Les données ont offert des indices sur la façon de réduire ces incidents mortels. Cela ne peut pas expliquer tous les cas, comme le cas de George Floyd où Floyd a résisté à l’arrestation par quatre agents, ou peut-être le cas de Columbus où une attaque par un suspect armé d’un couteau était déjà en cours. Mais, généralement, lorsque plus de policiers sont présents sur les lieux d’une confrontation avec un suspect, les chances d’un décès diminuent. Il y a une réduction d’environ 14% à 18% des chances du suspect d’être tué pour chaque officier supplémentaire présent. Les agents se sentent plus vulnérables s’ils sont seuls sur les lieux, ce qui les rend plus susceptibles de recourir à la force meurtrière. En outre, les suspects peuvent être enhardis et résister à l’arrestation lorsque moins d’agents sont présents.
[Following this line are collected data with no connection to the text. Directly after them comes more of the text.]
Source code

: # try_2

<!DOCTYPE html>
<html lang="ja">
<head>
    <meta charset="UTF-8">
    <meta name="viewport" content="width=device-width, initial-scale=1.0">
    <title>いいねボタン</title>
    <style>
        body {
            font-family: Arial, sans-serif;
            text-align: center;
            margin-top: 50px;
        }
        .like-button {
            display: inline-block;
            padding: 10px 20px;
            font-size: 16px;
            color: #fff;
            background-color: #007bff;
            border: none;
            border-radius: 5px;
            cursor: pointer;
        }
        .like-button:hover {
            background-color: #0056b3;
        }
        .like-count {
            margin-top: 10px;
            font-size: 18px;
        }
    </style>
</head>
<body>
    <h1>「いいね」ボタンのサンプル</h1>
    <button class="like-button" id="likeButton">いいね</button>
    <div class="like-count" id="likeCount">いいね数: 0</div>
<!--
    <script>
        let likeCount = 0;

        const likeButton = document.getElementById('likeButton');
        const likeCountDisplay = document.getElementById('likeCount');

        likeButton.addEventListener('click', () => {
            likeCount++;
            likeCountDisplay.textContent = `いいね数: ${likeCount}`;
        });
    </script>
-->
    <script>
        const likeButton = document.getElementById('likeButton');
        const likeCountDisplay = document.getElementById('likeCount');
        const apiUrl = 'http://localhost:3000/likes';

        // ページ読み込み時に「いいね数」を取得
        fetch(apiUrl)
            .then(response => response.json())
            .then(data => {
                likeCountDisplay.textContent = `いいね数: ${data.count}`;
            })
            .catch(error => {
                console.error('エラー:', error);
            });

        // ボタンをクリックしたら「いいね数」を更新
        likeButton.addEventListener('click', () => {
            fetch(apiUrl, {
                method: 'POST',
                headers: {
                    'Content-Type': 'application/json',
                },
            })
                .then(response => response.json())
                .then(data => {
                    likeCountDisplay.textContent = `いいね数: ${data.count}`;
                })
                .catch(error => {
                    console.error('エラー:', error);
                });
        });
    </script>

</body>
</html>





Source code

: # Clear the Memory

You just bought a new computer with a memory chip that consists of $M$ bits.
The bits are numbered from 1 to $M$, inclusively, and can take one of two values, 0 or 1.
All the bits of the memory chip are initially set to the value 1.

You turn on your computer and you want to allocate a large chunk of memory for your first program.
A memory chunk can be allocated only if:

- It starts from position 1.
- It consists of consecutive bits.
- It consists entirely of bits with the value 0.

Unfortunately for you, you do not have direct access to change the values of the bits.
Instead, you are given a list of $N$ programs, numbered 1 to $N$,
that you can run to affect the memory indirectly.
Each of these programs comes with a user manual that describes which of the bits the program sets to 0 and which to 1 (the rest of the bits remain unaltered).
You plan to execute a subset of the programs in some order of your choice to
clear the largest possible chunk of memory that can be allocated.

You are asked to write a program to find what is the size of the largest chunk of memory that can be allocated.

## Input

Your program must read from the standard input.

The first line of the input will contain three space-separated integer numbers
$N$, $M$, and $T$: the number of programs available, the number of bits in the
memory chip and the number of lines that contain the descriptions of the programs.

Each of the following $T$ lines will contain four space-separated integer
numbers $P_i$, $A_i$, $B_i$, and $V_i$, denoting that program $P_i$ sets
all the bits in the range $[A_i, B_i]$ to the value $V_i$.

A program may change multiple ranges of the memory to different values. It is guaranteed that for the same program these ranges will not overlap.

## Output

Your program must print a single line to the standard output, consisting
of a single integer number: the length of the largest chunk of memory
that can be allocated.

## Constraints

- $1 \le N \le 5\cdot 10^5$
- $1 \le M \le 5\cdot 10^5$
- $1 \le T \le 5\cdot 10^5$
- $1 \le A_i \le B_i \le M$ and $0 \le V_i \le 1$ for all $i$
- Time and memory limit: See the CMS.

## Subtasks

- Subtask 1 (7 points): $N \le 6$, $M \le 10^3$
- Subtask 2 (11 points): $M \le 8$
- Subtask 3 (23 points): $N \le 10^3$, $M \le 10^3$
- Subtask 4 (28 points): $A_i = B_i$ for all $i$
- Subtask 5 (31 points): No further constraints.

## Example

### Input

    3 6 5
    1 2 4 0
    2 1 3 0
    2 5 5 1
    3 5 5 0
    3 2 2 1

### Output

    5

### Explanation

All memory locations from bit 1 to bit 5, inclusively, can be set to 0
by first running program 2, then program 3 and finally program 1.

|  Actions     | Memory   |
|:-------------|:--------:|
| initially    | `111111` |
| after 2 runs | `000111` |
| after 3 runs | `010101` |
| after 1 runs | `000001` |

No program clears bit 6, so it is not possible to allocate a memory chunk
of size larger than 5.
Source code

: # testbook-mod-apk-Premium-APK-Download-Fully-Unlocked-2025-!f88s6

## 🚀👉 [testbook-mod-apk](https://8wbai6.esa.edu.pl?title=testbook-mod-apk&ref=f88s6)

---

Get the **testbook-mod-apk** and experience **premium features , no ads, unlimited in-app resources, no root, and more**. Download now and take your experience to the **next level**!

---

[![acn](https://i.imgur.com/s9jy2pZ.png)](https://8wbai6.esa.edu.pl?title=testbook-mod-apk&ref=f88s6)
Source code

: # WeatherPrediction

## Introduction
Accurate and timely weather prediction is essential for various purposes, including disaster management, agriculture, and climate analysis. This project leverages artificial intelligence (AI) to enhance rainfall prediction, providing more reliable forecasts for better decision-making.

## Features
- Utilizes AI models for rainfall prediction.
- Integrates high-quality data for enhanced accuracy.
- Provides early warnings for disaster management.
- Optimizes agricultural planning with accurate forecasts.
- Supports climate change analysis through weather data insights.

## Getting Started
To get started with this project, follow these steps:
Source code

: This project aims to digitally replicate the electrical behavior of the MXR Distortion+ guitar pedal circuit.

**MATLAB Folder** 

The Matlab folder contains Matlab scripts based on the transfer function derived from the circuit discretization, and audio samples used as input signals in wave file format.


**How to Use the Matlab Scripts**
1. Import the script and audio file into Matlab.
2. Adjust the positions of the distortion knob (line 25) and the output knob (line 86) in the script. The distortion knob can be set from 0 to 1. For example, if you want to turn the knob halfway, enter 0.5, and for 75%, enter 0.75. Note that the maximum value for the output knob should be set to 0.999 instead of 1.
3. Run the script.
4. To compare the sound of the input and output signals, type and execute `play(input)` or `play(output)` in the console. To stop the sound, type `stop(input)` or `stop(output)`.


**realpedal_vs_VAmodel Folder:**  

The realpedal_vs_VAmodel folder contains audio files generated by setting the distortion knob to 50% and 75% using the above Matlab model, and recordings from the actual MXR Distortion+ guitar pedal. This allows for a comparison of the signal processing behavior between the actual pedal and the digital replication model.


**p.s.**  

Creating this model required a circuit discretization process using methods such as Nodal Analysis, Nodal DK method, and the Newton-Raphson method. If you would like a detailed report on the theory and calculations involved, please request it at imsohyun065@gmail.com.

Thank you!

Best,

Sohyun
C’est une fiction dangereuse que des officiers blancs ayant des préjugés sortent et tuent de manière disproportionnée des hommes noirs. Mais cela ne signifie pas que des mesures ne peuvent être prises pour réduire les tirs de la police. La mesure la plus évidente serait d’augmenter le nombre d’agents qui répondent à un appel, afin d’éviter de forcer des agents isolés et vulnérables à prendre des décisions de vie ou de mort.

Lott est le président du Crime Prevention Research Center et l’auteur le plus récemment de «Gun Control Myths». Jusqu’au mois dernier, Lott était le conseiller principal pour la recherche et les statistiques au Bureau de la politique juridique du département américain de la Justice.